**TASK ITEM**
The entries below are to be written out again without alteration.

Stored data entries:
<<<<

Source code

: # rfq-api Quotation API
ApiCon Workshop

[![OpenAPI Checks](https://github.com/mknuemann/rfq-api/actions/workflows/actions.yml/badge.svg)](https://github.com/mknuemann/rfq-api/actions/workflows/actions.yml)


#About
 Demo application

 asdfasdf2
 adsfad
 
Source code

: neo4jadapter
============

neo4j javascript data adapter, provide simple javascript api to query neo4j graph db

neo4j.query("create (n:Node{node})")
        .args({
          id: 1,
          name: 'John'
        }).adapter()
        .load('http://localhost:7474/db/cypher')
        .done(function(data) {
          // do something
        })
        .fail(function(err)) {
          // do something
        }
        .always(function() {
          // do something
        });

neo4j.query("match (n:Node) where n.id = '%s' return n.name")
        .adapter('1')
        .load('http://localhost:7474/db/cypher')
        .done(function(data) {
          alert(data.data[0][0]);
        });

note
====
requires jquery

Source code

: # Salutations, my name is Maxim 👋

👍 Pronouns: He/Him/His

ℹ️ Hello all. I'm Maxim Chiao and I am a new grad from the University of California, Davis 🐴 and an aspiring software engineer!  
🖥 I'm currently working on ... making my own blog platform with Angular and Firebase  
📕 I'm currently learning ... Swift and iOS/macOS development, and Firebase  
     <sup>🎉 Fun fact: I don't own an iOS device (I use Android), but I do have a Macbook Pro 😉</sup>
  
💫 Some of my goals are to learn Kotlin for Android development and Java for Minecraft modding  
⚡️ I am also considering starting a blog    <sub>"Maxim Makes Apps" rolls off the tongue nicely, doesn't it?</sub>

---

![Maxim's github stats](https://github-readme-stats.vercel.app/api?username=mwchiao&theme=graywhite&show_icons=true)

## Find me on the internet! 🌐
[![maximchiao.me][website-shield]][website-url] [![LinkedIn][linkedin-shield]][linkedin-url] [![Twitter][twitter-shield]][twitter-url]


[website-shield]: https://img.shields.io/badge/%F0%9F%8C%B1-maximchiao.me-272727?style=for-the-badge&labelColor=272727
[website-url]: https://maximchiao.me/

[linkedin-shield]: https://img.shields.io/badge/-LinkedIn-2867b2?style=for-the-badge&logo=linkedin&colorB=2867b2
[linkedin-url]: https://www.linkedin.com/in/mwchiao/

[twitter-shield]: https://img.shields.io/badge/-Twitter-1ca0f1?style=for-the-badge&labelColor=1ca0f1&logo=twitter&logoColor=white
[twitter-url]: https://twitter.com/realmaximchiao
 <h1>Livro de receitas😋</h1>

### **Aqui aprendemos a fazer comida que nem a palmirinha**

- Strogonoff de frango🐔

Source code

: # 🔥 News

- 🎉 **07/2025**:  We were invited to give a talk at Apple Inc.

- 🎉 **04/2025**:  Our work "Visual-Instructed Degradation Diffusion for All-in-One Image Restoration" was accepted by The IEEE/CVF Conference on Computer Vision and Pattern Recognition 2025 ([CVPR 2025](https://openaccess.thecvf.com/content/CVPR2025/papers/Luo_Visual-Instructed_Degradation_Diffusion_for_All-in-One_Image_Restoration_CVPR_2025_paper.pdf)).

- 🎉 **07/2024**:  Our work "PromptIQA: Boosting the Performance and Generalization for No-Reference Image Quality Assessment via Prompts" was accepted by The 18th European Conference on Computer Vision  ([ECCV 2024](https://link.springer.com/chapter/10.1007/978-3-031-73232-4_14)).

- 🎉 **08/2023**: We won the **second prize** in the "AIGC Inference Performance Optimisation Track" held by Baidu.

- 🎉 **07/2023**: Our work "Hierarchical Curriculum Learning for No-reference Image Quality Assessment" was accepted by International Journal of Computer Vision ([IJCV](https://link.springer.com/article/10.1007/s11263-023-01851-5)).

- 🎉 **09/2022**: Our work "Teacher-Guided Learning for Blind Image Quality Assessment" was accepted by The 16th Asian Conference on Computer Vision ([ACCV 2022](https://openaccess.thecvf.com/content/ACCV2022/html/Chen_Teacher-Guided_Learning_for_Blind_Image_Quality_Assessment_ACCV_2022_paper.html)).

>>>>

**RESPONSE TO THE TASK**
Source code

: # rfq-api Quotation API
ApiCon Workshop

[![OpenAPI Checks](https://github.com/mknuemann/rfq-api/actions/workflows/actions.yml/badge.svg)](https://github.com/mknuemann/rfq-api/actions/workflows/actions.yml)


#About
 Demo application

 asdfasdf2
 adsfad
 
Source code

: neo4jadapter
============

neo4j javascript data adapter, provide simple javascript api to query neo4j graph db

neo4j.query("create (n:Node{node})")
        .args({
          id: 1,
          name: 'John'
        }).adapter()
        .load('http://localhost:7474/db/cypher')
        .done(function(data) {
          // do something
        })
        .fail(function(err)) {
          // do something
        }
        .always(function() {
          // do something
        });

neo4j.query("match (n:Node) where n.id = '%s' return n.name")
        .adapter('1')
        .load('http://localhost:7474/db/cypher')
        .done(function(data) {
          alert(data.data[0][0]);
        });

note
====
requires jquery

Source code

: # Salutations, my name is Maxim 👋

👍 Pronouns: He/Him/His

ℹ️ Hello all. I'm Maxim Chiao and I am a new grad from the University of California, Davis 🐴 and an aspiring software engineer!  
🖥 I'm currently working on ... making my own blog platform with Angular and Firebase  
📕 I'm currently learning ... Swift and iOS/macOS development, and Firebase  
     <sup>🎉 Fun fact: I don't own an iOS device (I use Android), but I do have a Macbook Pro 😉</sup>
  
💫 Some of my goals are to learn Kotlin for Android development and Java for Minecraft modding  
⚡️ I am also considering starting a blog    <sub>"Maxim Makes Apps" rolls off the tongue nicely, doesn't it?</sub>

---

![Maxim's github stats](https://github-readme-stats.vercel.app/api?username=mwchiao&theme=graywhite&show_icons=true)

## Find me on the internet! 🌐
[![maximchiao.me][website-shield]][website-url] [![LinkedIn][linkedin-shield]][linkedin-url] [![Twitter][twitter-shield]][twitter-url]


[website-shield]: https://img.shields.io/badge/%F0%9F%8C%B1-maximchiao.me-272727?style=for-the-badge&labelColor=272727
[website-url]: https://maximchiao.me/

[linkedin-shield]: https://img.shields.io/badge/-LinkedIn-2867b2?style=for-the-badge&logo=linkedin&colorB=2867b2
[linkedin-url]: https://www.linkedin.com/in/mwchiao/

[twitter-shield]: https://img.shields.io/badge/-Twitter-1ca0f1?style=for-the-badge&labelColor=1ca0f1&logo=twitter&logoColor=white
[twitter-url]: https://twitter.com/realmaximchiao
 <h1>Livro de receitas😋</h1>

### **Aqui aprendemos a fazer comida que nem a palmirinha**

- Strogonoff de frango🐔

Source code

: # 🔥 News

- 🎉 **07/2025**:  We were invited to give a talk at Apple Inc.

- 🎉 **04/2025**:  Our work "Visual-Instructed Degradation Diffusion for All-in-One Image Restoration" was accepted by The IEEE/CVF Conference on Computer Vision and Pattern Recognition 2025 ([CVPR 2025](https://openaccess.thecvf.com/content/CVPR2025/papers/Luo_Visual-Instructed_Degradation_Diffusion_for_All-in-One_Image_Restoration_CVPR_2025_paper.pdf)).

- 🎉 **07/2024**:  Our work "PromptIQA: Boosting the Performance and Generalization for No-Reference Image Quality Assessment via Prompts" was accepted by The 18th European Conference on Computer Vision  ([ECCV 2024](https://link.springer.com/chapter/10.1007/978-3-031-73232-4_14)).

- 🎉 **08/2023**: We won the **second prize** in the "AIGC Inference Performance Optimisation Track" held by Baidu.

- 🎉 **07/2023**: Our work "Hierarchical Curriculum Learning for No-reference Image Quality Assessment" was accepted by International Journal of Computer Vision ([IJCV](https://link.springer.com/article/10.1007/s11263-023-01851-5)).

- 🎉 **09/2022**: Our work "Teacher-Guided Learning for Blind Image Quality Assessment" was accepted by The 16th Asian Conference on Computer Vision ([ACCV 2022](https://openaccess.thecvf.com/content/ACCV2022/html/Chen_Teacher-Guided_Learning_for_Blind_Image_Quality_Assessment_ACCV_2022_paper.html)).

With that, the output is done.